*** Opening of Data under study ***

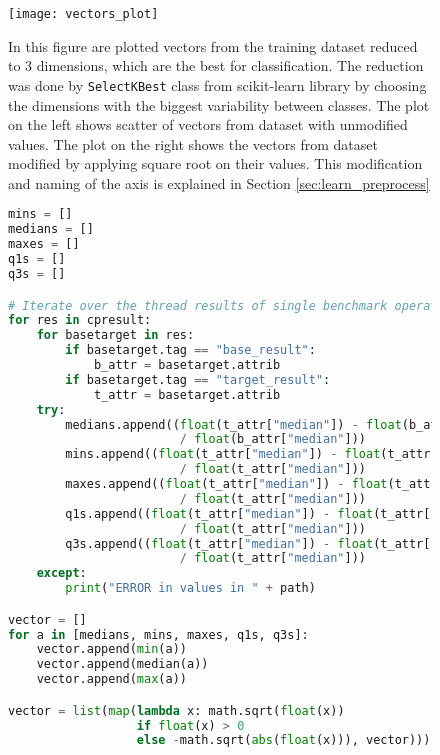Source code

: \begin{figure}
  \centering
  \texttt{[image: vectors\_plot]}
  \caption{In this figure are plotted vectors from the training dataset reduced
    to 3 dimensions, which are the best for classification. The reduction was done by
    \texttt{SelectKBest} class from scikit-learn library by choosing the
    dimensions with the biggest variability between classes. The plot on the
    left shows scatter of vectors from dataset with unmodified values. The plot
    on the right shows the vectors from dataset modified by applying square root
    on their values. This modification and naming of the axis is explained in
    Section \ref{sec:learn_preprocess}}
  \label{fig:vectors_plot}
\end{figure}

\begin{figure}
  \small
  \begin{lstlisting}[language=Python]
mins = []
medians = []
maxes = []
q1s = []
q3s = []

# Iterate over the thread results of single benchmark operation
for res in cpresult:
    for basetarget in res:
        if basetarget.tag == "base_result":
            b_attr = basetarget.attrib
        if basetarget.tag == "target_result":
            t_attr = basetarget.attrib
    try:
        medians.append((float(t_attr["median"]) - float(b_attr["median"]))
                        / float(b_attr["median"]))
        mins.append((float(t_attr["median"]) - float(t_attr["min"]))
                        / float(t_attr["median"]))
        maxes.append((float(t_attr["median"]) - float(t_attr["max"]))
                        / float(t_attr["median"]))
        q1s.append((float(t_attr["median"]) - float(t_attr["first_q"]))
                        / float(t_attr["median"]))
        q3s.append((float(t_attr["median"]) - float(t_attr["third_q"]))
                        / float(t_attr["median"]))
    except:
        print("ERROR in values in " + path)

vector = []
for a in [medians, mins, maxes, q1s, q3s]:
    vector.append(min(a))
    vector.append(median(a))
    vector.append(max(a))

vector = list(map(lambda x: math.sqrt(float(x))
                  if float(x) > 0
                  else -math.sqrt(abs(float(x))), vector)))
  \end{lstlisting}
  \normalsize
  \caption{}
  \label{fig:learn_preprocess}
\end{figure}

*** Close of Data under study ***

Work request — Repeat each entry above exactly, passing over any images.

Answer to the problem —
Source code

: \begin{figure}
  \centering
  \texttt{[image: vectors\_plot]}
  \caption{In this figure are plotted vectors from the training dataset reduced
    to 3 dimensions, which are the best for classification. The reduction was done by
    \texttt{SelectKBest} class from scikit-learn library by choosing the
    dimensions with the biggest variability between classes. The plot on the
    left shows scatter of vectors from dataset with unmodified values. The plot
    on the right shows the vectors from dataset modified by applying square root
    on their values. This modification and naming of the axis is explained in
    Section \ref{sec:learn_preprocess}}
  \label{fig:vectors_plot}
\end{figure}

\begin{figure}
  \small
  \begin{lstlisting}[language=Python]
mins = []
medians = []
maxes = []
q1s = []
q3s = []

# Iterate over the thread results of single benchmark operation
for res in cpresult:
    for basetarget in res:
        if basetarget.tag == "base_result":
            b_attr = basetarget.attrib
        if basetarget.tag == "target_result":
            t_attr = basetarget.attrib
    try:
        medians.append((float(t_attr["median"]) - float(b_attr["median"]))
                        / float(b_attr["median"]))
        mins.append((float(t_attr["median"]) - float(t_attr["min"]))
                        / float(t_attr["median"]))
        maxes.append((float(t_attr["median"]) - float(t_attr["max"]))
                        / float(t_attr["median"]))
        q1s.append((float(t_attr["median"]) - float(t_attr["first_q"]))
                        / float(t_attr["median"]))
        q3s.append((float(t_attr["median"]) - float(t_attr["third_q"]))
                        / float(t_attr["median"]))
    except:
        print("ERROR in values in " + path)

vector = []
for a in [medians, mins, maxes, q1s, q3s]:
    vector.append(min(a))
    vector.append(median(a))
    vector.append(max(a))

vector = list(map(lambda x: math.sqrt(float(x))
                  if float(x) > 0
                  else -math.sqrt(abs(float(x))), vector)))
  \end{lstlisting}
  \normalsize
  \caption{}
  \label{fig:learn_preprocess}
\end{figure}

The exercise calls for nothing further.